> _TASK OBJECTIVE_
Below are entries; count the lines among them that contain the word "ezek", and give only the count.

> _PROVIDED MATERIAL_
■ ■ ■

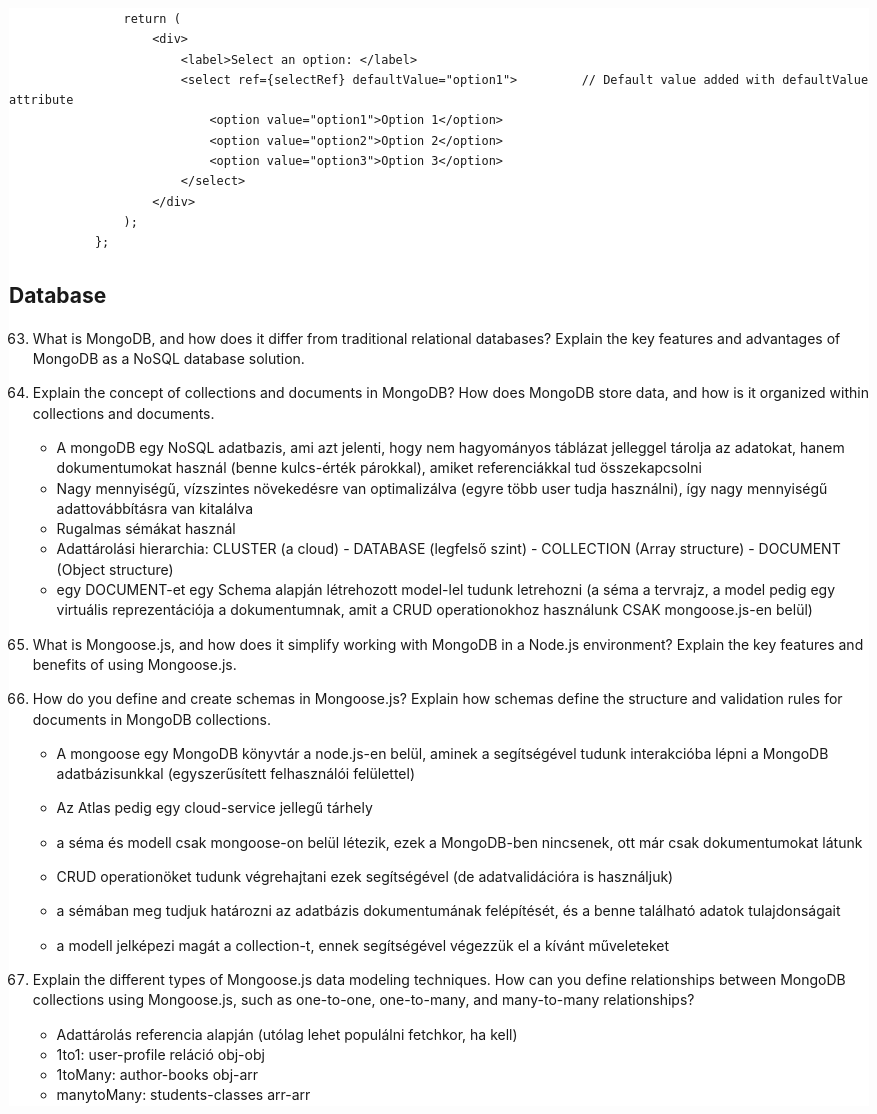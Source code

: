                     return (
                        <div>
                            <label>Select an option: </label>
                            <select ref={selectRef} defaultValue="option1">         // Default value added with defaultValue attribute
                                <option value="option1">Option 1</option>
                                <option value="option2">Option 2</option>
                                <option value="option3">Option 3</option>
                            </select>
                        </div>
                    );
                };
## Database

63. What is MongoDB, and how does it differ from traditional relational databases? Explain the key features and advantages of MongoDB as a NoSQL database solution.
64. Explain the concept of collections and documents in MongoDB? How does MongoDB store data, and how is it organized within collections and documents.

    - A mongoDB egy NoSQL adatbazis, ami azt jelenti, hogy nem hagyományos táblázat jelleggel tárolja az adatokat, hanem dokumentumokat használ (benne kulcs-érték párokkal), amiket referenciákkal tud összekapcsolni
    - Nagy mennyiségű, vízszintes növekedésre van optimalizálva (egyre több user tudja használni), így nagy mennyiségű adattovábbításra van kitalálva
    - Rugalmas sémákat használ
    - Adattárolási hierarchia: CLUSTER (a cloud) - DATABASE (legfelső szint) - COLLECTION (Array structure) - DOCUMENT (Object structure)
    - egy DOCUMENT-et egy Schema alapján létrehozott model-lel tudunk letrehozni (a séma a tervrajz, a model pedig egy virtuális reprezentációja a dokumentumnak, amit a CRUD operationokhoz használunk CSAK mongoose.js-en belül)

65. What is Mongoose.js, and how does it simplify working with MongoDB in a Node.js environment? Explain the key features and benefits of using Mongoose.js.
66. How do you define and create schemas in Mongoose.js? Explain how schemas define the structure and validation rules for documents in MongoDB collections.

    - A mongoose egy MongoDB könyvtár a node.js-en belül, aminek a segítségével tudunk interakcióba lépni a MongoDB adatbázisunkkal (egyszerűsített felhasználói felülettel)
    - Az Atlas pedig egy cloud-service jellegű tárhely

    - a séma és modell csak mongoose-on belül létezik, ezek a MongoDB-ben nincsenek, ott már csak dokumentumokat látunk
    - CRUD operationöket tudunk végrehajtani ezek segítségével (de adatvalidációra is használjuk)
    - a sémában meg tudjuk határozni az adatbázis dokumentumának felépítését, és a benne található adatok tulajdonságait
    - a modell jelképezi magát a collection-t, ennek segítségével végezzük el a kívánt műveleteket

67. Explain the different types of Mongoose.js data modeling techniques. How can you define relationships between MongoDB collections using Mongoose.js, such as one-to-one, one-to-many, and many-to-many relationships?
    - Adattárolás referencia alapján (utólag lehet populálni fetchkor, ha kell)
    - 1to1: user-profile reláció obj-obj
    - 1toMany: author-books obj-arr
    - manytoMany: students-classes arr-arr
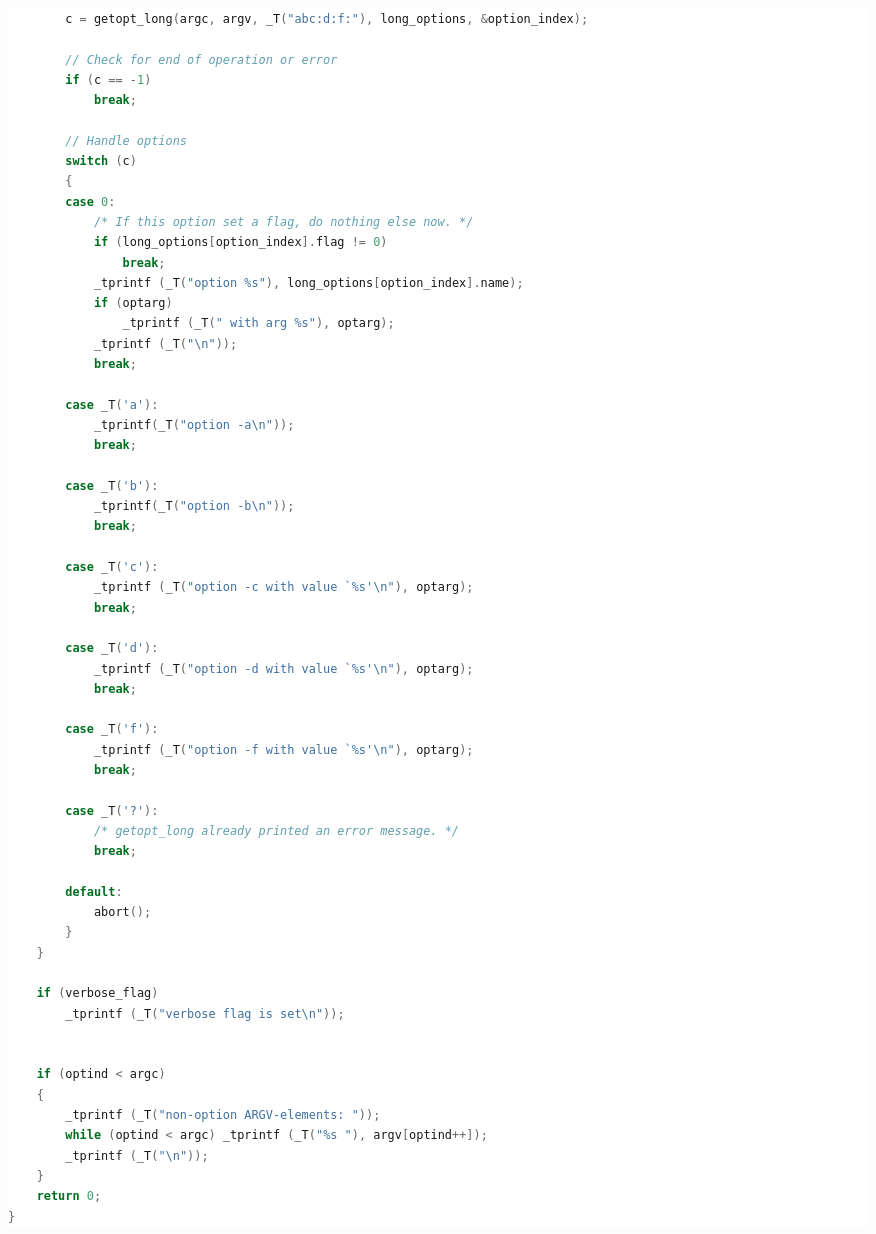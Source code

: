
 ```C++
        c = getopt_long(argc, argv, _T("abc:d:f:"), long_options, &option_index);

        // Check for end of operation or error
        if (c == -1)
            break;

        // Handle options
        switch (c)
        {
        case 0:
            /* If this option set a flag, do nothing else now. */
            if (long_options[option_index].flag != 0)
                break;
            _tprintf (_T("option %s"), long_options[option_index].name);
            if (optarg)
                _tprintf (_T(" with arg %s"), optarg);
            _tprintf (_T("\n"));
            break;

        case _T('a'):
            _tprintf(_T("option -a\n"));
            break;

        case _T('b'):
            _tprintf(_T("option -b\n"));
            break;

        case _T('c'):
            _tprintf (_T("option -c with value `%s'\n"), optarg);
            break;

        case _T('d'):
            _tprintf (_T("option -d with value `%s'\n"), optarg);
            break;

        case _T('f'):
            _tprintf (_T("option -f with value `%s'\n"), optarg);
            break;

        case _T('?'):
            /* getopt_long already printed an error message. */
            break;

        default:
            abort();
        }
    }

    if (verbose_flag)
        _tprintf (_T("verbose flag is set\n"));


    if (optind < argc)
    {
        _tprintf (_T("non-option ARGV-elements: "));
        while (optind < argc) _tprintf (_T("%s "), argv[optind++]);
        _tprintf (_T("\n"));
    }
    return 0;
}     
```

■ ■ ■

> _SOLUTION FOR THIS PROBLEM_
2